E’ proprio il prestigio del Fastignano a dar origine al Campantuono dell’Azienda Gennaro Papa. L’Azienda Agricola Gennaro Papa è attualmente condotta da Gennaro e Antonio Papa, si avvale della collaborazione esterna dell’enologo umbro Maurilio Chioccia. La Vigna, ormai di trent’anni, è sita in località Campantuono in zona collinare: nasce dai vigneti storici dunque e rappresenta un’attenta selezione solo di quei vigneti e di una vigna che rappresenta il cru aziendale. E’ un vino autorevole, l’alcol svetta verso i 17 gradi, ma è la sua anima a definirlo, perché è il Falerno che segue di più la tradizione. Il vigneto è collocato nella parte più alta della tenuta di Falciano chiamata appunto “Campo di Antonio”, è completamente piantato a guyot , con una resa in uva che difficilmente supera il chilo per pianta. E’ un vino decisamente importante, delinea di se stesso un profilo altisonante già al primo approccio: il colore è nero, profondo, lasciandolo attraversare dalla poca luce che ne pervade la profondità si riesce ad intuire appena qualche sensazione viola inchiostro. E’ compatto e consistente. Il primo naso è un effluvio di sentori floreali e fruttati maturi che inseguono e sono seguiti costantemente da note eteree, dolci sensazioni speziate e note balsamiche sottili ed eleganti. E’ dapprima succoso di mora e di visciola, profuso di cannella, tracce iodate e sul finale, dolcissimo, si offre con sentori di cioccolato e liquerizia.

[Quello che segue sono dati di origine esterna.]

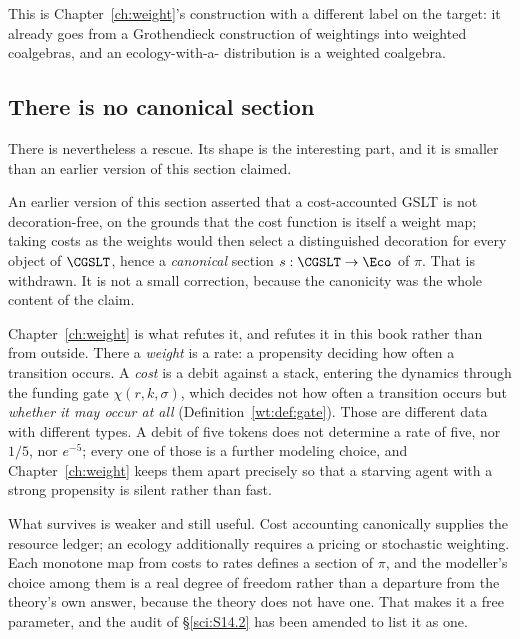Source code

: This is Chapter~\ref{ch:weight}'s construction with a different label on the target: it already goes
from a Grothendieck construction of weightings into weighted coalgebras, and an ecology-with-a-
distribution is a weighted coalgebra.

\subsection{There is no canonical section}\label{sci:S15.2}

There is nevertheless a rescue. Its shape is the interesting part, and it is smaller than an earlier
version of this section claimed.

\begin{remark}
\label{sci:prop:section}
An earlier version of this section asserted that a cost-accounted GSLT is not decoration-free, on the
grounds that the cost function is itself a weight map; taking costs as the weights would then select a
distinguished decoration for every object of $\CGSLT$, hence a \emph{canonical} section
$s : \CGSLT \to \Eco$ of $\pi$. That is withdrawn. It is not a small correction, because the
canonicity was the whole content of the claim.

Chapter~\ref{ch:weight} is what refutes it, and refutes it in this book rather than from outside.
There a \emph{weight} is a rate: a propensity deciding how often a transition occurs. A \emph{cost}
is a debit against a stack, entering the dynamics through the funding gate $\chi(r,k,\sigma)$, which
decides not how often a transition occurs but \emph{whether it may occur at all}
(Definition~\ref{wt:def:gate}). Those are different data with different types. A debit of five tokens
does not determine a rate of five, nor $1/5$, nor $e^{-5}$; every one of those is a further modeling
choice, and Chapter~\ref{ch:weight} keeps them apart precisely so that a starving agent with a strong
propensity is silent rather than fast.
\end{remark}

What survives is weaker and still useful. Cost accounting canonically supplies the resource ledger; an
ecology additionally requires a pricing or stochastic weighting. Each monotone map from costs to rates
defines a section of $\pi$, and the modeller's choice among them is a real degree of freedom rather
than a departure from the theory's own answer, because the theory does not have one. That makes it a
free parameter, and the audit of \S\ref{sci:S14.2} has been amended to list it as one.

In bocca è secco, potente, il frutto è quasi masticabile, acidità, tannino e glicerina sono ben legati, fusi ad unisono regalando una beva decisa ma sostenibile, almeno sino al terzo bicchiere. Solo sul finale di bocca la nota alcolica ritorna dirompente, non senza frutto, non senza, quindi, quella fondamentale corrispondenza gusto-olfattiva, leggi piacevolezza, che a vini come questi non deve mai mancare per non risultare stucchevole e stancante. Il risultato è un originalissimo equilibrio, tra meditazione esistenziale e definizione del paesaggio, una meditazione appassionata, magniloquente, che come movimento incessante e ripetuto del mare, poggia sulla costa aspra e rocciosa i segni di una vita, la vite appunto!